**TASK DETAILS**
Apart from the pictures, write out the records that follow exactly.

--------------------------------

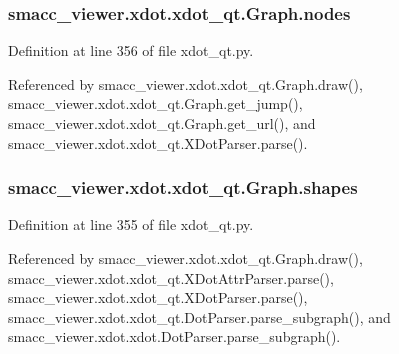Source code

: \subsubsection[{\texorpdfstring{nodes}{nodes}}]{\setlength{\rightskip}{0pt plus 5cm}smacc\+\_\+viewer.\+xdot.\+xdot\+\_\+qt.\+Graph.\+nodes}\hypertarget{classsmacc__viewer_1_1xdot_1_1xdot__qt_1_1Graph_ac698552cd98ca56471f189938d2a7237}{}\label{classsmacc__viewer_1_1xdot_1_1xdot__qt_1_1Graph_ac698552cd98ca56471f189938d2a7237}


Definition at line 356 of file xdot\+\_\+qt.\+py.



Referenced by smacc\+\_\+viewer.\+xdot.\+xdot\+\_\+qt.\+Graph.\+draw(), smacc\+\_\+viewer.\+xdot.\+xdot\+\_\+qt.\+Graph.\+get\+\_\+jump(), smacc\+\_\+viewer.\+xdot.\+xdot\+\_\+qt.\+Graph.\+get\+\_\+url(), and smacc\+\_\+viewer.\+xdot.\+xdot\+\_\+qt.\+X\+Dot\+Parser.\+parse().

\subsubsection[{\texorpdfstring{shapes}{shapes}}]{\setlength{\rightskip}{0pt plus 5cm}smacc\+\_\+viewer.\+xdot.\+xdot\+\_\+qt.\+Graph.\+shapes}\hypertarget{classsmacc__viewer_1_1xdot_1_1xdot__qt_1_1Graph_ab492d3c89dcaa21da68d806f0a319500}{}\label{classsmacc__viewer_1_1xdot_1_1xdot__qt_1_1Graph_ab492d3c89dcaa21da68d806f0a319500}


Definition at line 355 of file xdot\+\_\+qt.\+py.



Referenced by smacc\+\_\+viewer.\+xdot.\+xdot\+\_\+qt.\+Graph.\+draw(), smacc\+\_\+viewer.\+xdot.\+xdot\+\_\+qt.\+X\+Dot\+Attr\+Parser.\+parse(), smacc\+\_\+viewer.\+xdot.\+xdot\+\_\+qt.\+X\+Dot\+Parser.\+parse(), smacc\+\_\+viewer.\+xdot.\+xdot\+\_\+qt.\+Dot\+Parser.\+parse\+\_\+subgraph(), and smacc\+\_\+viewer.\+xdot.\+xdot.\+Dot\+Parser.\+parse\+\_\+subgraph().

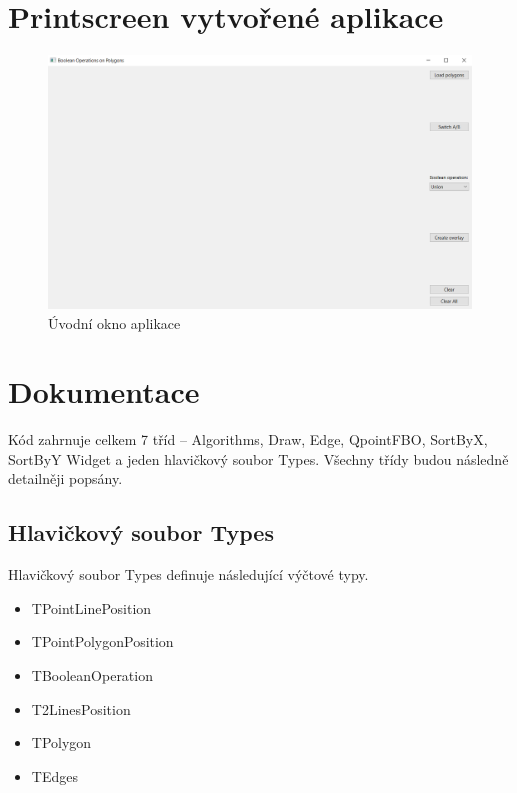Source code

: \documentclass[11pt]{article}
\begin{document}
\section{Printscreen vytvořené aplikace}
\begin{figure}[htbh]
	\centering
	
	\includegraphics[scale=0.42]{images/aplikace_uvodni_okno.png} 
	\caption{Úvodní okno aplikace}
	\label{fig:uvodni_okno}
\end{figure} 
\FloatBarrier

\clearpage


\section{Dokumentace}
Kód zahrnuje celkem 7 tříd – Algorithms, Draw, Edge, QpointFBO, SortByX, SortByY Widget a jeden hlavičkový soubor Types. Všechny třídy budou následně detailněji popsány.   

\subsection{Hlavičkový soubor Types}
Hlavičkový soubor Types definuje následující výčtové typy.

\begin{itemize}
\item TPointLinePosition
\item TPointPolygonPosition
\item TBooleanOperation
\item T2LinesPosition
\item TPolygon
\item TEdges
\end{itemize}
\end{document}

--------------------------------

**RESULT OF THE TASK**
Source code

: \subsubsection[{\texorpdfstring{nodes}{nodes}}]{\setlength{\rightskip}{0pt plus 5cm}smacc\+\_\+viewer.\+xdot.\+xdot\+\_\+qt.\+Graph.\+nodes}\hypertarget{classsmacc__viewer_1_1xdot_1_1xdot__qt_1_1Graph_ac698552cd98ca56471f189938d2a7237}{}\label{classsmacc__viewer_1_1xdot_1_1xdot__qt_1_1Graph_ac698552cd98ca56471f189938d2a7237}


Definition at line 356 of file xdot\+\_\+qt.\+py.



Referenced by smacc\+\_\+viewer.\+xdot.\+xdot\+\_\+qt.\+Graph.\+draw(), smacc\+\_\+viewer.\+xdot.\+xdot\+\_\+qt.\+Graph.\+get\+\_\+jump(), smacc\+\_\+viewer.\+xdot.\+xdot\+\_\+qt.\+Graph.\+get\+\_\+url(), and smacc\+\_\+viewer.\+xdot.\+xdot\+\_\+qt.\+X\+Dot\+Parser.\+parse().

\subsubsection[{\texorpdfstring{shapes}{shapes}}]{\setlength{\rightskip}{0pt plus 5cm}smacc\+\_\+viewer.\+xdot.\+xdot\+\_\+qt.\+Graph.\+shapes}\hypertarget{classsmacc__viewer_1_1xdot_1_1xdot__qt_1_1Graph_ab492d3c89dcaa21da68d806f0a319500}{}\label{classsmacc__viewer_1_1xdot_1_1xdot__qt_1_1Graph_ab492d3c89dcaa21da68d806f0a319500}


Definition at line 355 of file xdot\+\_\+qt.\+py.



Referenced by smacc\+\_\+viewer.\+xdot.\+xdot\+\_\+qt.\+Graph.\+draw(), smacc\+\_\+viewer.\+xdot.\+xdot\+\_\+qt.\+X\+Dot\+Attr\+Parser.\+parse(), smacc\+\_\+viewer.\+xdot.\+xdot\+\_\+qt.\+X\+Dot\+Parser.\+parse(), smacc\+\_\+viewer.\+xdot.\+xdot\+\_\+qt.\+Dot\+Parser.\+parse\+\_\+subgraph(), and smacc\+\_\+viewer.\+xdot.\+xdot.\+Dot\+Parser.\+parse\+\_\+subgraph().

Source code

: \documentclass[11pt]{article}
\begin{document}
\section{Printscreen vytvořené aplikace}
\begin{figure}[htbh]
	\centering
	
	\includegraphics[scale=0.42]{images/aplikace_uvodni_okno.png} 
	\caption{Úvodní okno aplikace}
	\label{fig:uvodni_okno}
\end{figure} 
\FloatBarrier

\clearpage


\section{Dokumentace}
Kód zahrnuje celkem 7 tříd – Algorithms, Draw, Edge, QpointFBO, SortByX, SortByY Widget a jeden hlavičkový soubor Types. Všechny třídy budou následně detailněji popsány.   

\subsection{Hlavičkový soubor Types}
Hlavičkový soubor Types definuje následující výčtové typy.

\begin{itemize}
\item TPointLinePosition
\item TPointPolygonPosition
\item TBooleanOperation
\item T2LinesPosition
\item TPolygon
\item TEdges
\end{itemize}
\end{document}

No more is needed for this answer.